Operating System - HP-UX
1827160 Members
2114 Online
109716 Solutions
New Discussion

URGENT : Unable to Form a Cluster

 
Dayanand Naik_1
Occasional Advisor

URGENT : Unable to Form a Cluster

Hi Folks,

This message was logged in the syslog file : Cluster Formation Failed. While forming the cluster.

Our setup is as 2 nodes and a pkg configured, the systems went down due to a/c failure and when it came back, neither of the 2 nodes were able to form a cluster. There is no problems with the network nor with the heartbeat connection. possibility could be changes been made to the vg or cluster configuration where it is not able to get the lock. Can any1 let me know how to rectify the same.
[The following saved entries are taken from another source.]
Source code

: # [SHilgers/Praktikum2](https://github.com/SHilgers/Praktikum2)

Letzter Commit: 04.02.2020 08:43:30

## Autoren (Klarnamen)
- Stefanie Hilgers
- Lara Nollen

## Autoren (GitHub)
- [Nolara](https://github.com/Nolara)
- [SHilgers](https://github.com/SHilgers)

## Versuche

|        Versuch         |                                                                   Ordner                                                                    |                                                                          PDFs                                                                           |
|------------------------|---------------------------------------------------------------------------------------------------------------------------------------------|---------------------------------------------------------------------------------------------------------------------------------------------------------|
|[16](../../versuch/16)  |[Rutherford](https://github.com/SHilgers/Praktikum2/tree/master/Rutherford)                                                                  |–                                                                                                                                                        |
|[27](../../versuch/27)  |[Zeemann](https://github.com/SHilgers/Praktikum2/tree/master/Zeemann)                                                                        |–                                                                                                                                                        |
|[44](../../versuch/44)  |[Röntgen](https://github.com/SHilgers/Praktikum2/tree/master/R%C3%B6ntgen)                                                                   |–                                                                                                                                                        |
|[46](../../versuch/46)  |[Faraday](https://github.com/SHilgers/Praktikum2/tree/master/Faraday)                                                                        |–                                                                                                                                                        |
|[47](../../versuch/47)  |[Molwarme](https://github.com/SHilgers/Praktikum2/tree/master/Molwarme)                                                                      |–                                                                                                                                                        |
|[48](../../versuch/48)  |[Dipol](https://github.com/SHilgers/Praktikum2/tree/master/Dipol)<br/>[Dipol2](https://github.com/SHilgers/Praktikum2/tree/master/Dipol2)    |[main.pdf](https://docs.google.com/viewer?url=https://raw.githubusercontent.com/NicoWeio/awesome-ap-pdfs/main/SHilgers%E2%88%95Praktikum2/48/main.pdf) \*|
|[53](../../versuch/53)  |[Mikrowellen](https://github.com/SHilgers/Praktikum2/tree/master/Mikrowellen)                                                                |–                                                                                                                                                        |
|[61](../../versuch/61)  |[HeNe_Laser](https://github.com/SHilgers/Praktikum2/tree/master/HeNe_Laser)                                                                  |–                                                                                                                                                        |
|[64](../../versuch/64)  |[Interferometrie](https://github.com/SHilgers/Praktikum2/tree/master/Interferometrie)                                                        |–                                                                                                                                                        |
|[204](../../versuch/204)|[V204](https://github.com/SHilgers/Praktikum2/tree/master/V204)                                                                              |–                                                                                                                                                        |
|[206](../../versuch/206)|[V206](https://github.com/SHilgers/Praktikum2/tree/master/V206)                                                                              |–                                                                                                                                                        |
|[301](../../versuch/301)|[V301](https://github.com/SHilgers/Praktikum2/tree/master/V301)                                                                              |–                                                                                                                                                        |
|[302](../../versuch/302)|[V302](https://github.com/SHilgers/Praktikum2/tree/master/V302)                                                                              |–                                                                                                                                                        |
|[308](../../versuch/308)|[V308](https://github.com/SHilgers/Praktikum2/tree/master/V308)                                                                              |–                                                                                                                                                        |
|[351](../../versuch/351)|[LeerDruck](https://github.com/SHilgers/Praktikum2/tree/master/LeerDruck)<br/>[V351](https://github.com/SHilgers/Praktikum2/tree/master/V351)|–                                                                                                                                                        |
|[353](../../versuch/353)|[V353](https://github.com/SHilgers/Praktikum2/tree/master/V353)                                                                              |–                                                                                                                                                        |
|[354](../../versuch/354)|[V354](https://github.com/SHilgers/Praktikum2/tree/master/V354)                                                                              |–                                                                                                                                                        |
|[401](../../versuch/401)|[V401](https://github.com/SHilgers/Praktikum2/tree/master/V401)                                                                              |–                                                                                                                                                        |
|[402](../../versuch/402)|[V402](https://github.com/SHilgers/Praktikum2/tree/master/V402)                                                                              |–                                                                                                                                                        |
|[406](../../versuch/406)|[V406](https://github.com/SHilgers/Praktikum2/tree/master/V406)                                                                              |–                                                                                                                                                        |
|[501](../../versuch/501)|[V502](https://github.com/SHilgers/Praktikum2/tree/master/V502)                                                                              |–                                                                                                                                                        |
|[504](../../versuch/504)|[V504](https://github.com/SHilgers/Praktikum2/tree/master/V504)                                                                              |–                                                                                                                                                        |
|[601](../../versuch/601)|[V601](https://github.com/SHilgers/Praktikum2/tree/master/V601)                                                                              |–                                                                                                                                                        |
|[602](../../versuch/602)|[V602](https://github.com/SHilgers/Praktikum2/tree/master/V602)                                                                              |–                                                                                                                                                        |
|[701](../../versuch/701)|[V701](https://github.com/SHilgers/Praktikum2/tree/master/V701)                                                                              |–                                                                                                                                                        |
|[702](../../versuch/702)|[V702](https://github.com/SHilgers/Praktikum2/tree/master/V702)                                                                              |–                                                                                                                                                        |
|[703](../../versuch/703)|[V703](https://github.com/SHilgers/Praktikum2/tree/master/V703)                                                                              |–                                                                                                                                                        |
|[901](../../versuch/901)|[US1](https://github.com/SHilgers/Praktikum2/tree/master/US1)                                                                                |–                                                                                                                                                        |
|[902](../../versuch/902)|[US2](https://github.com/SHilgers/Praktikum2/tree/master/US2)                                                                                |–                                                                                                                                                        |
Suggestion welcomed.

Following error was logged on the syslog file

Jun 09 12:35:19 csora1 CM-CMD[1181]: /usr/sbin/cmrunnode -v
Jun 09 12:35:35 csora1 cmclconfd[1307]: Executing "/usr/lbin/cmcld" for node csora1
Jun 09 12:35:36 csora1 cmcld: Daemon Initialization - Maximum number of packages supported for this incarnation is 5.
Jun 09 12:35:36 csora1 cmcld: Reserving 1748 Kbytes of memory and 49 threads
Jun 09 12:35:36 csora1 cmcld: The maximum # of concurrent local connections to the daemon that will be supported is 20.
Jun 09 12:35:37 csora1 cmcld: cmgmsd_init: SG CLUSTER ; return 1
Jun 09 12:35:37 csora1 cmcld: Starting cluster management protocols.
Jun 09 12:35:37 csora1 cmcld: Attempting to form a new cluster
Jun 09 12:35:37 csora1 cmtaped[1345]: cmtaped: There are no ATS devices on this cluster.
Jun 09 12:45:37 csora1 cmcld: Cluster formation failed
Jun 09 12:45:37 csora1 cmcld: Reason: Ran out of time for automatically joining a cluster
Jun 09 12:45:37 csora1 cmcld: Unable to contact all nodes in the cluster, thus it is not
Jun 09 12:45:33 csora1 cmcld: Attempting to form a new cluster
Jun 09 12:45:37 csora1 above message repeats 91 times
Jun 09 12:45:37 csora1 cmcld: possible to join the cluster at this time.
Jun 09 12:45:37 csora1 cmlvmd: Could not read messages from /usr/lbin/cmcld: Software caused connection abort
Jun 09 12:45:37 csora1 cmlvmd: CLVMD exiting
Jun 09 12:45:37 csora1 cmsrvassistd[1340]: Lost connection to the cluster daemon.
Jun 09 12:45:37 csora1 cmsrvassistd[1340]: Lost connection with ServiceGuard cluster daemon (cmcld): Software caused connection abort
Jun 09 12:45:37 csora1 cmcld: If the cluster is not running, use the cmruncl command to
Jun 09 12:45:37 csora1 cmcld: start it. If the cluster is running on other nodes, verify
Jun 09 12:45:37 csora1 cmcld: this node's ability to send messages to the other nodes,
Jun 09 12:45:37 csora1 cmcld: then re-issue the cmrunnode command.
Jun 09 12:45:37 csora1 cmtaped[1345]: Lost connection to the cluster daemon.
Jun 09 12:45:37 csora1 cmtaped[1345]: cmtaped terminating. (ATS 1.14)


Regards,
!!! Naik !!!
4 REPLIES 4
Tim D Fulford
Honored Contributor

Re: URGENT : Unable to Form a Cluster

Hi

I would check out the following...

1 - cmquerycl on BOTH nodes.

2 - are the messages the same on both machines in the syslog?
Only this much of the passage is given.